AEP and subsidiaries apply the deferral methodology for the recognition of ITCs. Deferred ITCs are amortized to income tax expense over the life of the asset that generated the credit. Amortization of deferred ITCs begins when the asset is placed into service, except where regulatory commissions reflect ITCs in the rate-making process, then amortization begins when the cash tax benefit is recognized. Alternatively, PTCs reduce income tax expense as they are earned. PTCs are earned when electricity is produced.

The Registrants account for uncertain tax positions in accordance with the accounting guidance for “Income Taxes.”  The Registrants classify interest expense or income related to uncertain tax positions as interest expense or income as appropriate and classify penalties as Other Operation expense.

Excise Taxes (Applies to all Registrants except AEPTCo)

As agents for some state and local governments, the Registrants collect from customers certain excise taxes levied by those state or local governments on customers.  The Registrants do not record these taxes as revenue or expense.

Debt

Gains and losses from the reacquisition of debt used to finance regulated electric utility plants are deferred and amortized over the remaining term of the reacquired debt in accordance with their rate-making treatment unless the debt is refinanced.  If the reacquired debt associated with the regulated business is refinanced, the reacquisition costs attributable to the portions of the business that are subject to cost-based regulatory accounting are generally deferred and amortized over the term of the replacement debt consistent with its recovery in rates.  Operations not subject to cost-based rate regulation report gains and losses on the reacquisition of debt in Interest Expense on the statements of income upon reacquisition.

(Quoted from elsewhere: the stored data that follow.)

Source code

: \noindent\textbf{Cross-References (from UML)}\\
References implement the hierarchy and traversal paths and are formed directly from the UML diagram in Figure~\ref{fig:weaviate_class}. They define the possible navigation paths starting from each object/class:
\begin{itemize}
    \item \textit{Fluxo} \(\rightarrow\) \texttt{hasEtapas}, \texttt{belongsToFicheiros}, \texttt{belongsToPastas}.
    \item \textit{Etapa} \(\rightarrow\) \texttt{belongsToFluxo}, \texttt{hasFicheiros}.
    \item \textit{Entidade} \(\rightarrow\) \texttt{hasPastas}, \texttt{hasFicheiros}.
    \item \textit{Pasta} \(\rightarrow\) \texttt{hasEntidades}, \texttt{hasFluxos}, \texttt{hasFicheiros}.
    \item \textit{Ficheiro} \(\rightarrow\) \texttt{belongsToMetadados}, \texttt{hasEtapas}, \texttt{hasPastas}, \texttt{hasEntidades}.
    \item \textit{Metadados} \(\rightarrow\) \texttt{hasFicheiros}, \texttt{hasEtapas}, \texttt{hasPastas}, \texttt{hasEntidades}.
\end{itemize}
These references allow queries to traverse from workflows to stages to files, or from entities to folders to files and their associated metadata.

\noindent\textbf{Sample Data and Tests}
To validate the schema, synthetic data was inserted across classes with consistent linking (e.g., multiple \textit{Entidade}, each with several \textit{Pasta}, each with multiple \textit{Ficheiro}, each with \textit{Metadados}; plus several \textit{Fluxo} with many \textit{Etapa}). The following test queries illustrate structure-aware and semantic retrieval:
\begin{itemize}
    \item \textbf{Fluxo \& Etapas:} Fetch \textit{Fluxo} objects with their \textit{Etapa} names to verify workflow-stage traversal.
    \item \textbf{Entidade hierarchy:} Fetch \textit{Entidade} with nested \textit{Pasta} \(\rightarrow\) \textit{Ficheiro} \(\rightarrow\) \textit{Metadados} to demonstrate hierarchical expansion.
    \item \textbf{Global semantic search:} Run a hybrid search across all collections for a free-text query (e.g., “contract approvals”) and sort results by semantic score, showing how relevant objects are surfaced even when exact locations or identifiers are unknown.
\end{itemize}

Debt discount or premium and debt issuance expenses are deferred and amortized generally utilizing the straight-line method over the term of the related debt.  The straight-line method approximates the effective interest method and is consistent with the treatment in rates for regulated operations.  The net amortization expense is included in Interest Expense on the statements of income.

Goodwill (Applies to AEP)

When AEP acquires a business, as defined by the accounting guidance for “Business Combinations,” management recognizes all acquired assets and liabilities at their fair value.  To the extent that consideration exceeds the net fair value of the identified assets and liabilities, goodwill is recognized on the balance sheets.  Goodwill is not amortized.  Management tests acquired goodwill at the reporting unit level for impairment at least annually at its estimated fair value. Fair value is the amount at which an asset or liability could be bought or sold in a current transaction between willing parties other than in a forced or liquidation sale.  Quoted market prices in active markets are the best evidence of fair value and are used as the basis for the measurement, if available.  In the absence of quoted prices for identical or similar assets in active markets, management estimates fair value using various internal and external valuation methods.  

Pension and OPEB Plans (Applies to all Registrants except AEPTCo)

AEP sponsors a qualified pension plan and two unfunded nonqualified pension plans.  Substantially all AEP employees are covered by the qualified plan or both the qualified and a nonqualified pension plan.  AEP also sponsors OPEB plans to provide health and life insurance benefits for retired employees.  The Registrant Subsidiaries account for their participation in the AEP sponsored pension and OPEB plans using multiple-employer accounting.  See Note 8 - Benefit Plans for additional information including significant accounting policies associated with the plans.

Investments Held in Trust for Future Liabilities (Applies to all Registrants except AEPTCo)

AEP has several trust funds with significant investments intended to provide for future payments of pension and OPEB benefits, nuclear decommissioning and SNF disposal.  All of the trust funds’ investments are diversified and managed in compliance with all laws and regulations.  The investment strategy for the trust funds is to use a diversified portfolio of investments to achieve an acceptable rate of return while managing the investment risk of the assets relative to the associated liabilities.  To minimize investment risk, the trust funds are broadly diversified among classes of assets, investment strategies and investment managers.  Management regularly reviews the actual asset allocations and periodically rebalances the investments to targeted allocations when appropriate.  Investment policies and guidelines allow investment managers in approved strategies to use financial derivatives to obtain or manage market exposures and to hedge assets and liabilities.  The investments are reported at fair value under the “Fair Value Measurements and Disclosures” accounting guidance.

Benefit Plans

All benefit plan assets are invested in accordance with each plan’s investment policy.  The investment policy outlines the investment objectives, strategies and target asset allocations by plan.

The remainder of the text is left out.